Task prompt: Wherever the string "More" appears in the records, return the line that holds it.

Collected data:
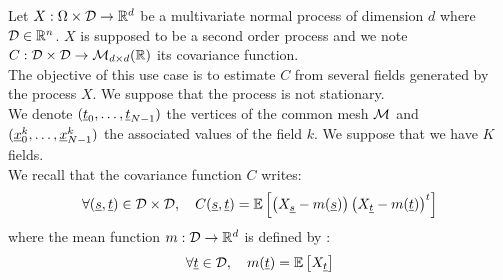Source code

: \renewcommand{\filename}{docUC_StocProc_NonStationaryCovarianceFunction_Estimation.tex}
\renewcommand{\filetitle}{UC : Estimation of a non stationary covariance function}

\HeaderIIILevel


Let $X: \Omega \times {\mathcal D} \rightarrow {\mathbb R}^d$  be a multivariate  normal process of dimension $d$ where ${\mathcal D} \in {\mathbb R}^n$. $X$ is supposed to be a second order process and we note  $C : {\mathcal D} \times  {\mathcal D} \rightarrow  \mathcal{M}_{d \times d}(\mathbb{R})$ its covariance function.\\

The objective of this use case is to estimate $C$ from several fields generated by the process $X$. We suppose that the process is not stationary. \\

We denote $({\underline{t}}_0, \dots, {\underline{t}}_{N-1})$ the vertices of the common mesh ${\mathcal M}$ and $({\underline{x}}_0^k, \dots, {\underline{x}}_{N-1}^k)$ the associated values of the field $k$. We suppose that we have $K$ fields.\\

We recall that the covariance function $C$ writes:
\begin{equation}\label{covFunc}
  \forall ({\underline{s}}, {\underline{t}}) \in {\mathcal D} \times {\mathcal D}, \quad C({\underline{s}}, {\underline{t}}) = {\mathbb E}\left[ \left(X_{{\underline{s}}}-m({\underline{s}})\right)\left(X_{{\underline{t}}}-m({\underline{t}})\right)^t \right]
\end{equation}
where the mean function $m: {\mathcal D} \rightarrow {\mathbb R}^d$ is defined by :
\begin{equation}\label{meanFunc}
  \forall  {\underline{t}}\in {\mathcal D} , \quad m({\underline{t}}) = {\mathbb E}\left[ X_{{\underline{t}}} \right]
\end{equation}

* * *

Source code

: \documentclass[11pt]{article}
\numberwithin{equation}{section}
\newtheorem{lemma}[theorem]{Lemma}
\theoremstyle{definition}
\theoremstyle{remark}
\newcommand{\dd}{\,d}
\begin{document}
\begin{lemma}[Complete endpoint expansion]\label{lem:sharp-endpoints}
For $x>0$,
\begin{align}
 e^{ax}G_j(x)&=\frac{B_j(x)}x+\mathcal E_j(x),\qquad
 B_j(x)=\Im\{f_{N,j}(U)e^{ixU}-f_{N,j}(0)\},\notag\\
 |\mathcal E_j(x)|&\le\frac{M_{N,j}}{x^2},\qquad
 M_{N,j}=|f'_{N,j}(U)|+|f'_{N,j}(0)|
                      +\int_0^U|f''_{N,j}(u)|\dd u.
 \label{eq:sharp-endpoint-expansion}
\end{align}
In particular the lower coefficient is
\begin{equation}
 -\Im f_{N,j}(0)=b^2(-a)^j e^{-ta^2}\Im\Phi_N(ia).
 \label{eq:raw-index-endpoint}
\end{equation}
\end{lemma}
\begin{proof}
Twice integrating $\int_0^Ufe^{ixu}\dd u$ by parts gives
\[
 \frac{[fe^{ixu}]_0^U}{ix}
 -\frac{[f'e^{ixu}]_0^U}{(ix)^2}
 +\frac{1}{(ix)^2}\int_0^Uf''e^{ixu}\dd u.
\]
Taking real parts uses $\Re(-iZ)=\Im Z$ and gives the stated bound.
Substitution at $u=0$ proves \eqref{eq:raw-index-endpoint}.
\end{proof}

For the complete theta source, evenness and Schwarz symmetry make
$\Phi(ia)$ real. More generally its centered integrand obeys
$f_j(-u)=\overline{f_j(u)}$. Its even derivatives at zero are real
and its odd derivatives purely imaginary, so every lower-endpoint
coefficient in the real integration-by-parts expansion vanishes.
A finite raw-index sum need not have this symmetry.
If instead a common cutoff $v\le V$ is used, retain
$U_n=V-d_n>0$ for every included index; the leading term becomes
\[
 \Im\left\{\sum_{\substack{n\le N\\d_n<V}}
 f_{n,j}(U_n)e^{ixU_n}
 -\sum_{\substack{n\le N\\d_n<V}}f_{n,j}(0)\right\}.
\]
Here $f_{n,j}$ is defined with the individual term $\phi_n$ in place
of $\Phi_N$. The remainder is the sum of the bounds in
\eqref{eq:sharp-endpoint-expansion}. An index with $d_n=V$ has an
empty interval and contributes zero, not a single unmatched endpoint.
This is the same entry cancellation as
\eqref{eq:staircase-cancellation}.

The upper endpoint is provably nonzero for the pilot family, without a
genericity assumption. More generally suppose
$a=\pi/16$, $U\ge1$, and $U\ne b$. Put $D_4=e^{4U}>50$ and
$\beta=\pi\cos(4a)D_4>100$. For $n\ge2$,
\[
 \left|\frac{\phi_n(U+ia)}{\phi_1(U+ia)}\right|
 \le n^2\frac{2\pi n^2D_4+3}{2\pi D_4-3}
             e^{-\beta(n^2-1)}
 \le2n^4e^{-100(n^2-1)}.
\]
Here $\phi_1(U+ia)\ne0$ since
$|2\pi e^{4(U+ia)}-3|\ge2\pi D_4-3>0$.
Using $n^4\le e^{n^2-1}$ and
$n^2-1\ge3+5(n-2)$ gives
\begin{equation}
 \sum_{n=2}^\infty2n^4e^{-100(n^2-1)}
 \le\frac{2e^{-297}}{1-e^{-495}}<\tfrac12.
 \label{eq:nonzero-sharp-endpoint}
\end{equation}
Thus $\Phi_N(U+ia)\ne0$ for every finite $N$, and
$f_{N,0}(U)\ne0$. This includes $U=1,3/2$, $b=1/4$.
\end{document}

Response to the task:
$\Phi(ia)$ real. More generally its centered integrand obeys
genericity assumption. More generally suppose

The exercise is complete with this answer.